Wolman disease is a rare autosomal recessive lysosomal storage disorder that presents early in life. It is caused by a deficiency of LAL that metabolizes triglycerides and cholesterol esters, thus patients had elevated levels of triglycerides and cholesterol, resulting in deposition of lipid esters with excessive amounts in most tissues particularly the liver, intestine, lymph nodes, adrenal glands, and spleen [3].

The diagnosis of WD in the reported case was complicated first by the presence of diagnostic criteria of HLH (5/8 criteria): bicytopenia, hemophagocytosis, hypertriglyceridemia, high ferritin, and high soluble CD25. Some features of WD were overlapping with HLH; hepatomegaly, hypertriglyceridemia, and abnormal liver function tests. Secondary HLH to WD has been anecdotally described in 14 reports (19 patients) (Table 2). Except for two patients, who were diagnosed early and received ERT followed in one of them by HSCT, all the other patients died in less than 2 months after their admission whether with or without HLH treatment which was considered inefficient in these cases. The patients aged from 26 to 180 days (median 90 days) and are mostly from consanguineous families [1, 2].

In the current study, the confirmation of diagnosis was reached by NGS which revealed a previously reported pathogenic homozygous missense variant c.398del; p. (Ser133Ter) which interrupts the reading frame by a premature stop codon wielding a truncated protein. This variant has been reported in Clinvar (RCV000801965.11).

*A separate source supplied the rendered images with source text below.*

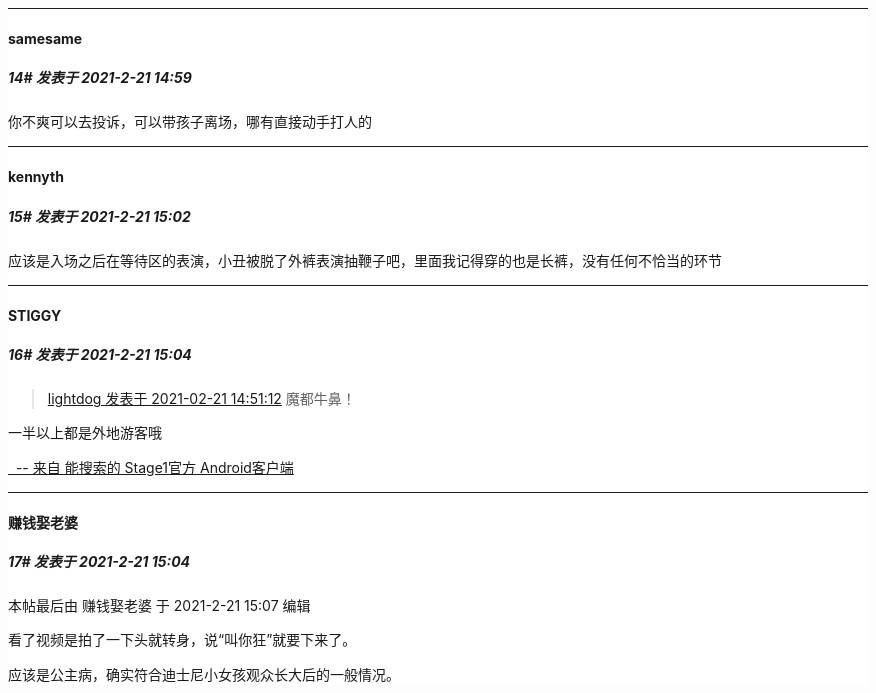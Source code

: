*****

####  samesame  
##### 14#       发表于 2021-2-21 14:59




你不爽可以去投诉，可以带孩子离场，哪有直接动手打人的







*****

####  kennyth  
##### 15#       发表于 2021-2-21 15:02




应该是入场之后在等待区的表演，小丑被脱了外裤表演抽鞭子吧，里面我记得穿的也是长裤，没有任何不恰当的环节







*****

####  STIGGY  
##### 16#       发表于 2021-2-21 15:04



<blockquote><a href="httphttps://bbs.saraba1st.com/2b/forum.php?mod=redirect&amp;goto=findpost&amp;pid=50395875&amp;ptid=1988894" target="_blank">lightdog 发表于 2021-02-21 14:51:12</a>
魔都牛鼻！</blockquote>一半以上都是外地游客哦

[  -- 来自 能搜索的 Stage1官方 Android客户端](https://www.coolapk.com/apk/140634)







*****

####  赚钱娶老婆  
##### 17#       发表于 2021-2-21 15:04



 本帖最后由 赚钱娶老婆 于 2021-2-21 15:07 编辑 

看了视频是拍了一下头就转身，说“叫你狂”就要下来了。


应该是公主病，确实符合迪士尼小女孩观众长大后的一般情况。




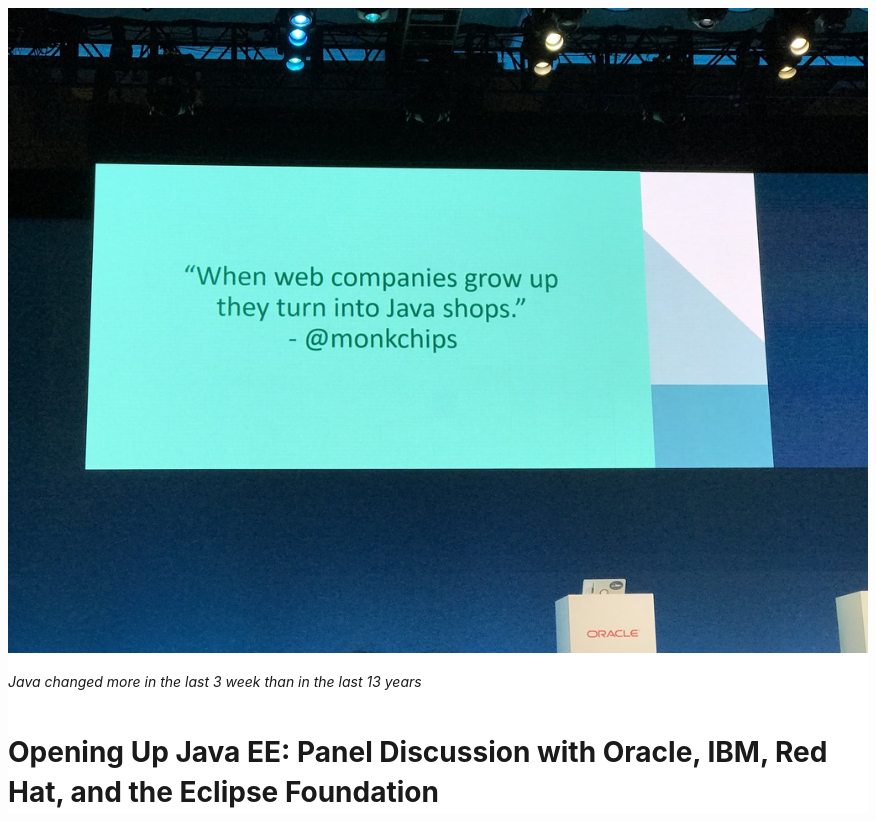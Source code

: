 ![](/images/Creativity_has_no_filter/grow_up.jpg)

*Java changed more in the last 3 week than in the last 13 years*

# Opening Up Java EE: Panel Discussion with Oracle, IBM, Red Hat, and the Eclipse Foundation
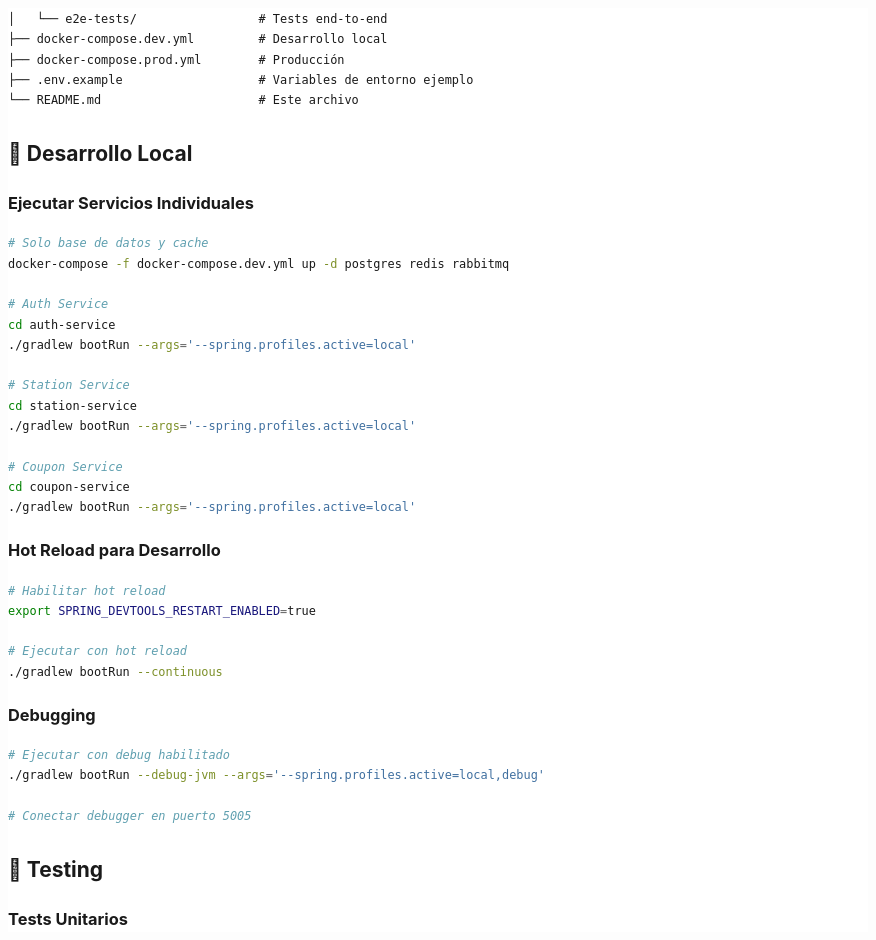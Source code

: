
 ```
│   └── e2e-tests/                 # Tests end-to-end
├── docker-compose.dev.yml         # Desarrollo local
├── docker-compose.prod.yml        # Producción
├── .env.example                   # Variables de entorno ejemplo
└── README.md                      # Este archivo
```

## 🔧 Desarrollo Local

### Ejecutar Servicios Individuales

```bash
# Solo base de datos y cache
docker-compose -f docker-compose.dev.yml up -d postgres redis rabbitmq

# Auth Service
cd auth-service
./gradlew bootRun --args='--spring.profiles.active=local'

# Station Service
cd station-service
./gradlew bootRun --args='--spring.profiles.active=local'

# Coupon Service
cd coupon-service
./gradlew bootRun --args='--spring.profiles.active=local'
```

### Hot Reload para Desarrollo

```bash
# Habilitar hot reload
export SPRING_DEVTOOLS_RESTART_ENABLED=true

# Ejecutar con hot reload
./gradlew bootRun --continuous
```

### Debugging

```bash
# Ejecutar con debug habilitado
./gradlew bootRun --debug-jvm --args='--spring.profiles.active=local,debug'

# Conectar debugger en puerto 5005
```

## 🧪 Testing

### Tests Unitarios
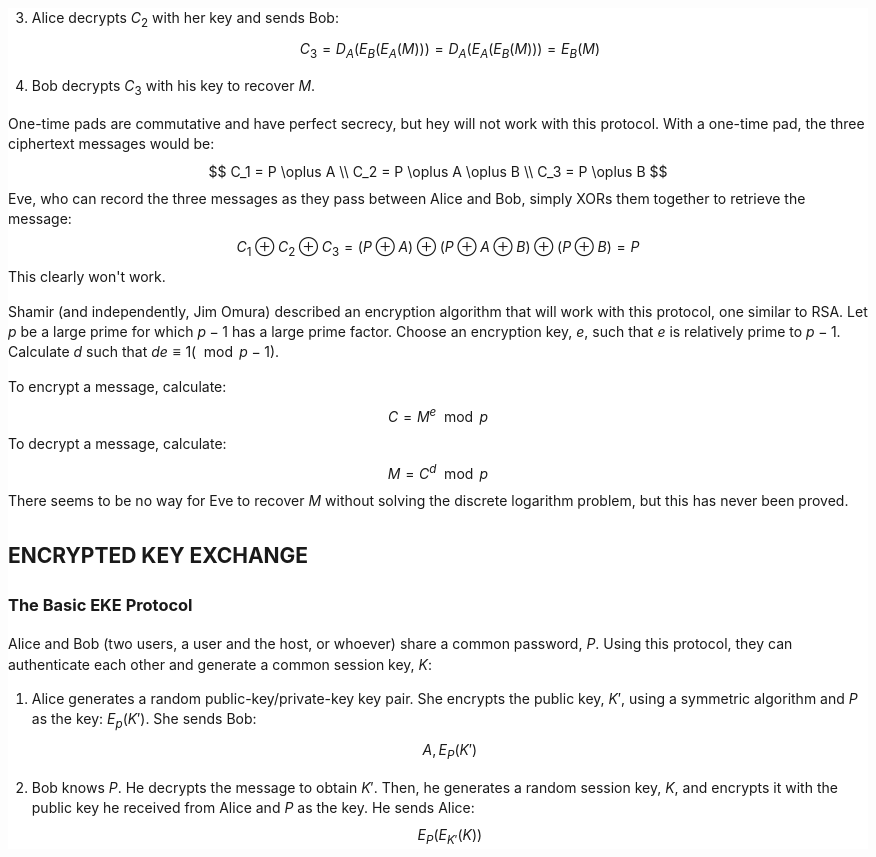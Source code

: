 3. Alice decrypts $C_2$ with her key and sends Bob:
   $$
   C_3 = D_A(E_B(E_A(M))) = D_A(E_A(E_B(M))) = E_B(M)
   $$

4. Bob decrypts $C_3$ with his key to recover $M$.

One-time pads are commutative and have perfect secrecy, but hey will not work with this protocol. With a one-time pad, the three ciphertext messages would be:
$$
C_1 = P \oplus A \\
C_2 = P \oplus A \oplus B \\
C_3 = P \oplus B
$$
Eve, who can record the three messages as they pass between Alice and Bob, simply XORs them together to retrieve the message:
$$
C_1 \oplus C_2 \oplus C_3 = (P \oplus A) \oplus (P \oplus A \oplus B) \oplus (P \oplus B) = P
$$
This clearly won't work.

Shamir (and independently, Jim Omura) described an encryption algorithm that will work with this protocol, one similar to RSA. Let $p$ be a large prime for which $p - 1$ has a large prime factor. Choose an encryption key, $e$, such that $e$ is relatively prime to $p - 1$. Calculate $d$ such that $de \equiv 1 (\mod p - 1)$​.

To encrypt a message, calculate:
$$
C = M^e \mod p
$$
To decrypt a message, calculate:
$$
M = C^d \mod p
$$
There seems to be no way for Eve to recover $M$ without solving the discrete logarithm problem, but this has never been proved.



## ENCRYPTED KEY EXCHANGE

### The Basic EKE Protocol

Alice and Bob (two users, a user and the host, or whoever) share a common password, $P$. Using this protocol, they can authenticate each other and generate a common session key, $K$:

1. Alice generates a random public-key/private-key key pair. She encrypts the public key, $K'$, using a symmetric algorithm and $P$ as the key: $E_p(K')$. She sends Bob:
   $$
   A, E_P(K')
   $$

2. Bob knows $P$. He decrypts the message to obtain $K'$. Then, he generates a random session key, $K$, and encrypts it with the public key he received from Alice and $P$ as the key. He sends Alice:
   $$
   E_P(E_{K'}(K))
   $$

The patient deletion mutation is in line with previous reports that indicate that CESD patients typically had missense mutations, with some residual enzyme activity (3–8%) [4] while WD had very low or absent LAL activity and could be due to several dozens of mutations in the LIPA gene; that is, deletions, insertions, and nonsense mutations [21].

The accumulation of cholesterol ester may play a role in inducing inflammasome activation in macrophages, leading to secondary HLH [11]. In all previous reports of WD with HLH, the patients were treated for HLH, and the diagnosis of LAL was reached later either through detecting a calcified adrenal or due to low LAL activity or due to the presence of mutation on performing genetic analysis [2].

A previous report from Egypt by Elaraby et al. [22] has reported three mutations (p.Gly87Val, p. Asp352del, and p. His374Gln) in seven patients from five unrelated families; however, none of them presented with HLH. Meanwhile, the study by Elsayed et al., 2016, confirmed WD diagnosis in three Egyptian patients presenting with HLH and had no mutations in hereditary familial hemophagocytic lymphohistiocytosis genes but had LIPA gene variants p.W130X, p.S112X, and p.W289X [14].

Treatment of HLH is critical and should begin as early as possible to prevent irreversible organ damage. The conventional treatment consists of a potent immunosuppressant, chemotherapy, a standard of care, and the only curative treatment after remission is allogeneic HSCT which improves overall patient survival [17]. Untreated WD patients are poor candidates for HSCT as they are severely malnourished, with an ongoing inflammatory process, and have significant, rapidly progressive liver disease [18]. The chemotherapeutics used during the conditioning cause liver toxicity and the long turnover time of tissue macrophages (liver macrophages survive > 1 year) may cause unfavorable outcomes [23]. Data on HSCT are debatable as there is only a short-term survival benefit [24]. Thus, HSCT in WD has a prohibitively high treatment-related mortality and poor outcome [18, 20]. Similar to other cases that reported WD and secondary HLH, the patients usually showed refractory responses to multiple therapies [17]. Recently, Emapalumab (a monoclonal antibody directed against interferon-gamma) has been shown to be safe and effective in treating recurrent, progressive, or refractory primary HLH or cases who are intolerant to conventional treatment. There are currently ongoing clinical trials to study the efficacy of Emapalumab in treating secondary HLH. This can be a key factor for managing patients with WD and HLH [17].

As early treatment is mandatory for favorable outcomes, early patient diagnosis is required. Fateen et al. [25] diagnosed a patient with LAL deficiency using a dried blood spot (DBS) after screening 53 patients with hepatosplenomegaly, anemia, and failure to thrive to assess enzyme activity. Their study proved DBS to be an accurate and efficient method for diagnosis of WD especially in suspected cases with overlapping phenotype.